##### DATA UNDER STUDY
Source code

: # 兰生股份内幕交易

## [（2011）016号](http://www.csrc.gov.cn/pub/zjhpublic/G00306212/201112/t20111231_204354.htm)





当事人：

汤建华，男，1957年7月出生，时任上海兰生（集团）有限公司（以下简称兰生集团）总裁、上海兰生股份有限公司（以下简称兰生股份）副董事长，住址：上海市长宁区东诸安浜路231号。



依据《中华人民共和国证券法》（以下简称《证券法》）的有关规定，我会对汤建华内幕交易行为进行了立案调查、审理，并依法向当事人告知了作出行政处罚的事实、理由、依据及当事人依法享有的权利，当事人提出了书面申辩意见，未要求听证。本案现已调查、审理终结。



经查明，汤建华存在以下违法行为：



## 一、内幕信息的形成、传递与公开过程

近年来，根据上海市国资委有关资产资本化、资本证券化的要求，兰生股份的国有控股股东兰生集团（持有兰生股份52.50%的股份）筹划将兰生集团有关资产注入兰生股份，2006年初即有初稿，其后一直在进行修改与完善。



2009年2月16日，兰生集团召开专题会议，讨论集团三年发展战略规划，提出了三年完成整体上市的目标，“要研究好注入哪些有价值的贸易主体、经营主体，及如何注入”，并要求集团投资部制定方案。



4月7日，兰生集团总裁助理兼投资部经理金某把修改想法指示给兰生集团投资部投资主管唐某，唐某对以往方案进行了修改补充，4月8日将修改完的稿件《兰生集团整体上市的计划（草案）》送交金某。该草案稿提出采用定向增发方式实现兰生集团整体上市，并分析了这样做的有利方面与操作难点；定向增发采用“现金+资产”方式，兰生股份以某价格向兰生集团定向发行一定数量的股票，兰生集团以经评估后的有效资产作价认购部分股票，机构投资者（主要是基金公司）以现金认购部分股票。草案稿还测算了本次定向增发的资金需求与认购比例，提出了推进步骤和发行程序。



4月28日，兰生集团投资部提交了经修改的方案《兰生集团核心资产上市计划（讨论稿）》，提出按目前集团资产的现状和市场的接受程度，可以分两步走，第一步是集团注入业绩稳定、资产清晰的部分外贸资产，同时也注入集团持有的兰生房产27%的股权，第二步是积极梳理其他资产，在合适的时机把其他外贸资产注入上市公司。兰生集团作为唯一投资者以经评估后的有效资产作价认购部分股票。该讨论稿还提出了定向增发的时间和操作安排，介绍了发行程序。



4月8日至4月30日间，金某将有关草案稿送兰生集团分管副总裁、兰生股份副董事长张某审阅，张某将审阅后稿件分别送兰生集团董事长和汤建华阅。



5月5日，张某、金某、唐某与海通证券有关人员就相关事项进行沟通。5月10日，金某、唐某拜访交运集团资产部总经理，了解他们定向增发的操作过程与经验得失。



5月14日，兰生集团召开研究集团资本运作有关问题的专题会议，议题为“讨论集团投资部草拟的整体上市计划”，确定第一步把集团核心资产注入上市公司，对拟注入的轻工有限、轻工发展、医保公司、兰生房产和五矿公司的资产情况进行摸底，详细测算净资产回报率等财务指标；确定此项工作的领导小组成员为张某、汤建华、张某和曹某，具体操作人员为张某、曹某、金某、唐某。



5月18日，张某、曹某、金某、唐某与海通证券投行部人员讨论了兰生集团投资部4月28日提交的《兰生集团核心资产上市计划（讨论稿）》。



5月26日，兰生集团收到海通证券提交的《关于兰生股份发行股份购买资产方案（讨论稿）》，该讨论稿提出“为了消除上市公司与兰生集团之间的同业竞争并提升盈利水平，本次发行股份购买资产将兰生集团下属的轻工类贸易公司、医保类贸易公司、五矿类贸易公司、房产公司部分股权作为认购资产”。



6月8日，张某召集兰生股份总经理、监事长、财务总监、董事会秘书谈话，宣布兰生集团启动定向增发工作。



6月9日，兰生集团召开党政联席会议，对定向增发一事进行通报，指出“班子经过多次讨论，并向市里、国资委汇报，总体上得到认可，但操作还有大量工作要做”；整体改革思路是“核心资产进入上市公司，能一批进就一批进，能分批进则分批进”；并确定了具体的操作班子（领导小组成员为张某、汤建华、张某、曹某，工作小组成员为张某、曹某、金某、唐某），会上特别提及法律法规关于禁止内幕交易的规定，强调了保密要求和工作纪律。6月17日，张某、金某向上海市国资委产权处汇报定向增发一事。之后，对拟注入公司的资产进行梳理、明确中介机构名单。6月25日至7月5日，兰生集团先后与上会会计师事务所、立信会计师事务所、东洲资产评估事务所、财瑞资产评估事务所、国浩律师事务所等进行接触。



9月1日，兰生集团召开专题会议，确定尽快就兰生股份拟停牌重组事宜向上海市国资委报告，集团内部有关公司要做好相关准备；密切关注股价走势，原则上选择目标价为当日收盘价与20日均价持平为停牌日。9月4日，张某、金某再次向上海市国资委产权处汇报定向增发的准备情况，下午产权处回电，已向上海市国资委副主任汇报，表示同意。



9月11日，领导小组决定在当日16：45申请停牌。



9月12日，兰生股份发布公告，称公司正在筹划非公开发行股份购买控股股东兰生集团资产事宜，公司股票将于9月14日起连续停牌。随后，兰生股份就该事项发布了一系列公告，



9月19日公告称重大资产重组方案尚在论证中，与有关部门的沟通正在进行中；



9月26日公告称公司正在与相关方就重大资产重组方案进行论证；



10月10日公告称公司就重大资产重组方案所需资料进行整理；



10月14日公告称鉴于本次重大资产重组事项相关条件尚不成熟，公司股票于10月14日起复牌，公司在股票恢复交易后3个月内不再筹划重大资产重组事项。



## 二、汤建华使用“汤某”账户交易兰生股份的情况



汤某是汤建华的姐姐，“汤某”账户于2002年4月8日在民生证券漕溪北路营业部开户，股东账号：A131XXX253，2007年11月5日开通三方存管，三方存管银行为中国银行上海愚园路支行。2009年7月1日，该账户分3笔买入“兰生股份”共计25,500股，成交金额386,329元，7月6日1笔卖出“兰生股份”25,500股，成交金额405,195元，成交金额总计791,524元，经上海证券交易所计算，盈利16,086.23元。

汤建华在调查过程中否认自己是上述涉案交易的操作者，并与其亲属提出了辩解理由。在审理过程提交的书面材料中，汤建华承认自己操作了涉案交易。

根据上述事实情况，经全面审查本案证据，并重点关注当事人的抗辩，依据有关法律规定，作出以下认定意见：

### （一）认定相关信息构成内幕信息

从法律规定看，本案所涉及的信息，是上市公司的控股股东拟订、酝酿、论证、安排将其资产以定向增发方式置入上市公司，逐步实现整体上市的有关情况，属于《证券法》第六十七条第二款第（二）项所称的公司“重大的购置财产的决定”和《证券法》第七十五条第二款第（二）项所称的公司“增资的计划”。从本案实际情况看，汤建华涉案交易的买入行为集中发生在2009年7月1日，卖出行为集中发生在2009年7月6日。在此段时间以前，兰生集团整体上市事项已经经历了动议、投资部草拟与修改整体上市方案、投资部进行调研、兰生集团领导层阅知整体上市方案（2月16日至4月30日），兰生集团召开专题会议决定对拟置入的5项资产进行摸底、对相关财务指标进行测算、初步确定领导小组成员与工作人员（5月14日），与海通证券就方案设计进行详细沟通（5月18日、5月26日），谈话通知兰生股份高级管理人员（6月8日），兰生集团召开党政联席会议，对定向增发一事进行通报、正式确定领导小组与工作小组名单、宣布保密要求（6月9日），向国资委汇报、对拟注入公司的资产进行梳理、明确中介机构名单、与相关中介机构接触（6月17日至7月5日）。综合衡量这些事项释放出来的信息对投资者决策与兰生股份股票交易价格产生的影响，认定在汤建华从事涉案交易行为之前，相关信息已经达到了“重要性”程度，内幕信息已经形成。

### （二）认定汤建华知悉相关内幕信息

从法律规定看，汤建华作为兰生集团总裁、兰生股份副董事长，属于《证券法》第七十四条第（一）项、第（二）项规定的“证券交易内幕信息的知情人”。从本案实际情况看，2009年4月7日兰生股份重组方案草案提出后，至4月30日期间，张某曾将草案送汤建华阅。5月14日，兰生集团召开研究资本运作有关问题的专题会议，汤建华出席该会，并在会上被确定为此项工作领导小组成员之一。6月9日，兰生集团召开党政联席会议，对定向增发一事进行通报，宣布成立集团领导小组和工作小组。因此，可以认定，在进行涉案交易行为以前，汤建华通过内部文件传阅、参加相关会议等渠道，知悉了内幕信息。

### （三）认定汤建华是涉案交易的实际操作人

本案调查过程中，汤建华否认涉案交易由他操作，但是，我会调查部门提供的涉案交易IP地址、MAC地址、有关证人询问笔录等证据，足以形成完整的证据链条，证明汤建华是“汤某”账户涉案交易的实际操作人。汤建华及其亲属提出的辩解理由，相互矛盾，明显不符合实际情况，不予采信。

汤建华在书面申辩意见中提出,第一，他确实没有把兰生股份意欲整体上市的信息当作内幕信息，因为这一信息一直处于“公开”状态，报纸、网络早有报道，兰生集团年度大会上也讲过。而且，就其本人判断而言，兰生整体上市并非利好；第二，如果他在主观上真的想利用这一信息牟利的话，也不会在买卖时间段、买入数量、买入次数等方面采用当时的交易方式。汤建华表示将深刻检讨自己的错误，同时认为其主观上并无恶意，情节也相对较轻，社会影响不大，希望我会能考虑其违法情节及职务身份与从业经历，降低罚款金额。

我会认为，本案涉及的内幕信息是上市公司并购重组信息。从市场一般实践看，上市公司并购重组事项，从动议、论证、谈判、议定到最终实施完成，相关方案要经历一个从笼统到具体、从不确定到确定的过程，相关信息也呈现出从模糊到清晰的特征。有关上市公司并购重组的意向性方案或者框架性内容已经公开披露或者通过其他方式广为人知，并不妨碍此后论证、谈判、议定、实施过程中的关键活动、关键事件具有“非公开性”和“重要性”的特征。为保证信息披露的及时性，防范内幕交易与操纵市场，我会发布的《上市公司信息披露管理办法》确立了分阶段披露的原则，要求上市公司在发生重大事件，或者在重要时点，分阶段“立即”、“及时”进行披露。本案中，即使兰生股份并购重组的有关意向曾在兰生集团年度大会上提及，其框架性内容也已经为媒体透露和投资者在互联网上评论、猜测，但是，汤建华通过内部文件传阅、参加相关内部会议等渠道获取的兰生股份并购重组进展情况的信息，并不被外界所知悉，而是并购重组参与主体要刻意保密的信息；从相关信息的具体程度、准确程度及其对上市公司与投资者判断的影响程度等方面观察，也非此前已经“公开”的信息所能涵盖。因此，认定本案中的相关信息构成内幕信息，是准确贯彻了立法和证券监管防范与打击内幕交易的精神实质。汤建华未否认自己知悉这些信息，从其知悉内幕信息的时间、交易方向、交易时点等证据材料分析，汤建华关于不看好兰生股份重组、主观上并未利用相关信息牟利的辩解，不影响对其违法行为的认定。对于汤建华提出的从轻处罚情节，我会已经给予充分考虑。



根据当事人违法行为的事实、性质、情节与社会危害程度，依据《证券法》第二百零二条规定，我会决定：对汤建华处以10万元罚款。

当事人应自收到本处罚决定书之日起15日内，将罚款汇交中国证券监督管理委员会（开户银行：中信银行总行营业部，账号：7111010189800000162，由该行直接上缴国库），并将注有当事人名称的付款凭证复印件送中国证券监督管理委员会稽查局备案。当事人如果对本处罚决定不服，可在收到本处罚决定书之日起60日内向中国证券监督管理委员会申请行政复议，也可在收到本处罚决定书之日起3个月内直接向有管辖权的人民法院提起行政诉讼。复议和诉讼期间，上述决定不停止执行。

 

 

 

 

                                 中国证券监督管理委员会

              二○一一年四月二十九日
##########
Would you output, unchanged, each line from the start of the records to the line that holds "## 一、内幕信息的形成、传递与公开过程", both included and nothing else?

Source code

: # 兰生股份内幕交易

## [（2011）016号](http://www.csrc.gov.cn/pub/zjhpublic/G00306212/201112/t20111231_204354.htm)





当事人：

汤建华，男，1957年7月出生，时任上海兰生（集团）有限公司（以下简称兰生集团）总裁、上海兰生股份有限公司（以下简称兰生股份）副董事长，住址：上海市长宁区东诸安浜路231号。



依据《中华人民共和国证券法》（以下简称《证券法》）的有关规定，我会对汤建华内幕交易行为进行了立案调查、审理，并依法向当事人告知了作出行政处罚的事实、理由、依据及当事人依法享有的权利，当事人提出了书面申辩意见，未要求听证。本案现已调查、审理终结。



经查明，汤建华存在以下违法行为：



## 一、内幕信息的形成、传递与公开过程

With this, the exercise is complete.